INPUT RECORDS.
○ ○ ○
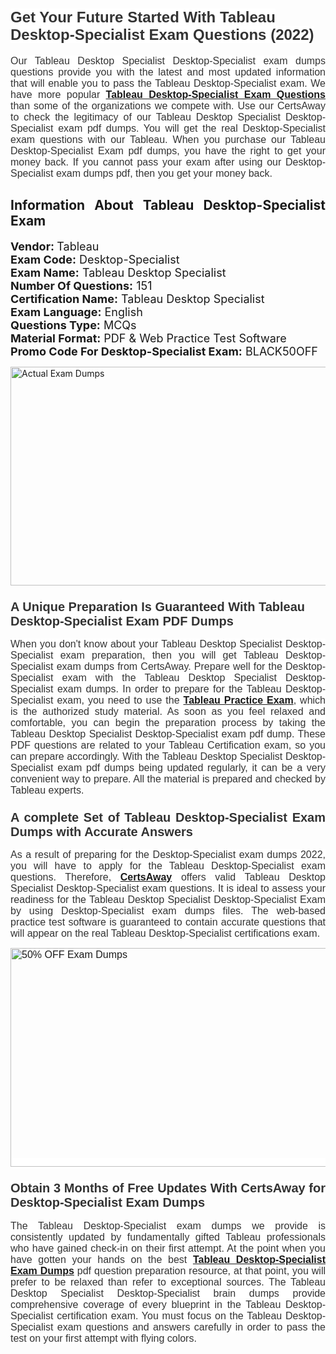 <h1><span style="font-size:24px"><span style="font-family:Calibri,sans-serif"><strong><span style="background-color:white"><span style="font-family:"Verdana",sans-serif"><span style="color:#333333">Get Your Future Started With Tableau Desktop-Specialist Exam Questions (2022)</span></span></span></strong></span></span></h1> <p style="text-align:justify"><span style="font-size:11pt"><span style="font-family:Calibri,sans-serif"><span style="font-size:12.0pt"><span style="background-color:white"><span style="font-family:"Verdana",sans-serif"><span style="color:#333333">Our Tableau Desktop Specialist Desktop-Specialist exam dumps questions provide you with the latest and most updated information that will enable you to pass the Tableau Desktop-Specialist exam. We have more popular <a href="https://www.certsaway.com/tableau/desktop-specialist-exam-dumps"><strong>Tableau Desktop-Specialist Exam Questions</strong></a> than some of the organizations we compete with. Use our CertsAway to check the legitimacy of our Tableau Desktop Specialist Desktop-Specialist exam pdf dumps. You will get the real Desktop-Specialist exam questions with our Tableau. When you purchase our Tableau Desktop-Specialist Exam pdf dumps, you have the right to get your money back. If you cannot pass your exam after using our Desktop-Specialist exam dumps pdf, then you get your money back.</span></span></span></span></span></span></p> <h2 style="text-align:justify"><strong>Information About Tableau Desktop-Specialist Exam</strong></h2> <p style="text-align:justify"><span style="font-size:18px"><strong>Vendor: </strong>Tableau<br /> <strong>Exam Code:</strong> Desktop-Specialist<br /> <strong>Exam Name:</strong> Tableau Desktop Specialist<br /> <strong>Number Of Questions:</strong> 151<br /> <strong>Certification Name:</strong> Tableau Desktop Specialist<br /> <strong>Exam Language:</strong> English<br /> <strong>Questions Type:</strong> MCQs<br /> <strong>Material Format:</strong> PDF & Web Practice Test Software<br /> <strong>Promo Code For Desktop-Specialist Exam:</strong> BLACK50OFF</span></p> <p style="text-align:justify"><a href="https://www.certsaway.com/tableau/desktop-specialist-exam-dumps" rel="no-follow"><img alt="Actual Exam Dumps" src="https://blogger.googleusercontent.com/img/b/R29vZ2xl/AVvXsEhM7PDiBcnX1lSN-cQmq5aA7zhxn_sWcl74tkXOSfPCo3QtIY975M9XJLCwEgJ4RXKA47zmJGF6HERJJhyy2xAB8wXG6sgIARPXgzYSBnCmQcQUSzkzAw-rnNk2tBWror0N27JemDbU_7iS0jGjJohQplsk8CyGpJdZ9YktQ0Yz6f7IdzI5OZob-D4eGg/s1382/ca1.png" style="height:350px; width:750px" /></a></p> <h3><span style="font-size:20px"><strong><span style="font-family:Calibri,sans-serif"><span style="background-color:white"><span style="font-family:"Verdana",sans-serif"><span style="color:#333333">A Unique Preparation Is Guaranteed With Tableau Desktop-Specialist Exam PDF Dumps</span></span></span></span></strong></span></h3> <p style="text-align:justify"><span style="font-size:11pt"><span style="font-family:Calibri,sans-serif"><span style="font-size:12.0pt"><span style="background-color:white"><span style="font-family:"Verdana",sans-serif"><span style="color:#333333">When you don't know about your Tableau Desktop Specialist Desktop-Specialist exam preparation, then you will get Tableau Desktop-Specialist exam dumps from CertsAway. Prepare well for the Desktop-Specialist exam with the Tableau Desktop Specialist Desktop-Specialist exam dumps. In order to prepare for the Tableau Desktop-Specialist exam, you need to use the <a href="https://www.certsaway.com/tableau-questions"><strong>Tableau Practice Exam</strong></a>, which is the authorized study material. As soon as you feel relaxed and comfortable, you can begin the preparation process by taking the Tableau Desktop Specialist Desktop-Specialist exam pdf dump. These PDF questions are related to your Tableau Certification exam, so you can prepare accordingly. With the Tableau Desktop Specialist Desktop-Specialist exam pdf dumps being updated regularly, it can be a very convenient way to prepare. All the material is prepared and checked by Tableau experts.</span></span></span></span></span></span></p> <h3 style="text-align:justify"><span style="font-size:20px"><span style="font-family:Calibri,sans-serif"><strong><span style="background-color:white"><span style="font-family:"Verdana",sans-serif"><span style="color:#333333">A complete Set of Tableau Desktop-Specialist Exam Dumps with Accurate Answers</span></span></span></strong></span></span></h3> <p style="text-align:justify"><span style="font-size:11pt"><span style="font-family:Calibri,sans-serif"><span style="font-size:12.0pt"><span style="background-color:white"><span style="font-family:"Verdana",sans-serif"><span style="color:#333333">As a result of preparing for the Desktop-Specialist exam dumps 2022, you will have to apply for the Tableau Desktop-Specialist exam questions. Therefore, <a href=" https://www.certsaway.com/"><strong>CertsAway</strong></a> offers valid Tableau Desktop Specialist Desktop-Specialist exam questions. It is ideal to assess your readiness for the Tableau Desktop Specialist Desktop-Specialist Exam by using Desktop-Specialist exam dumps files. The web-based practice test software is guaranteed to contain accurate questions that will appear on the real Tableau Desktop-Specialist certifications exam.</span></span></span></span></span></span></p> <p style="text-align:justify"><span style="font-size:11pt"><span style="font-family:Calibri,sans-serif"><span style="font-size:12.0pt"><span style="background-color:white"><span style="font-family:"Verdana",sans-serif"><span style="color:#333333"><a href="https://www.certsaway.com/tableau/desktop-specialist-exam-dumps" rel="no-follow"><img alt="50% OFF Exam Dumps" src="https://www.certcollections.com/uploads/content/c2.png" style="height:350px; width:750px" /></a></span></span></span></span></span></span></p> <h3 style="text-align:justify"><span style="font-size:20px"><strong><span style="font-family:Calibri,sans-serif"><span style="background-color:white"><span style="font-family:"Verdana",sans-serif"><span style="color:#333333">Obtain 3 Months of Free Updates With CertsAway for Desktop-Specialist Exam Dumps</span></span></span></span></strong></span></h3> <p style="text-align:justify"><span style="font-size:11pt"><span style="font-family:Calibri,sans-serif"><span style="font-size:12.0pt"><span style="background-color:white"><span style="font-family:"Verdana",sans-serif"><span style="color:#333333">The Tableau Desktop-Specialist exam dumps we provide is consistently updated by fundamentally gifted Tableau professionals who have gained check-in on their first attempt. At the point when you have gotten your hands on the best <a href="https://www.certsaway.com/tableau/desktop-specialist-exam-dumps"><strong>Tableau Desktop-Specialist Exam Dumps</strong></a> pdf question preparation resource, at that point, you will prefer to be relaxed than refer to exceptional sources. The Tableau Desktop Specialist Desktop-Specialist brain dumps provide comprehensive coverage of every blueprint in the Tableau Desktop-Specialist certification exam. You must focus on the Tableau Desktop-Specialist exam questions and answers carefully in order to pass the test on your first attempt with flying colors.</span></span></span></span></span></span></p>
○ ○ ○
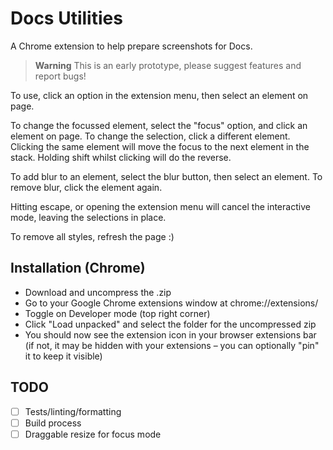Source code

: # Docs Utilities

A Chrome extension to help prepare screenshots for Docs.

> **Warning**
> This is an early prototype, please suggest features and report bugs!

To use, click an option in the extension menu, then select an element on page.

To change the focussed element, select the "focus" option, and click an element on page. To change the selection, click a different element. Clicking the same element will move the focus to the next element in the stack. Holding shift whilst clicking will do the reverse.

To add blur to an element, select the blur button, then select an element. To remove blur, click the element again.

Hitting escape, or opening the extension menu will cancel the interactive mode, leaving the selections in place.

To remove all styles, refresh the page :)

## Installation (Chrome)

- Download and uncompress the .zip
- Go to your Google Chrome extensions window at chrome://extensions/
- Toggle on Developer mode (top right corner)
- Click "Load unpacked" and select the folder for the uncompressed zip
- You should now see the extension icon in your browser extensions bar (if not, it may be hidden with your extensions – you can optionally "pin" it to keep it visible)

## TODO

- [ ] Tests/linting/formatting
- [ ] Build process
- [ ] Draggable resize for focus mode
○ ○ ○
WHAT THE EXERCISE ASKS.
What you return must be the lines above that run from the line with "- Download and uncompress the .zip" to the line with "- [ ] Draggable resize for focus mode", inclusive, each copied exactly.

OUTPUT FOR THIS TASK.
- Download and uncompress the .zip
- Go to your Google Chrome extensions window at chrome://extensions/
- Toggle on Developer mode (top right corner)
- Click "Load unpacked" and select the folder for the uncompressed zip
- You should now see the extension icon in your browser extensions bar (if not, it may be hidden with your extensions – you can optionally "pin" it to keep it visible)

## TODO

- [ ] Tests/linting/formatting
- [ ] Build process
- [ ] Draggable resize for focus mode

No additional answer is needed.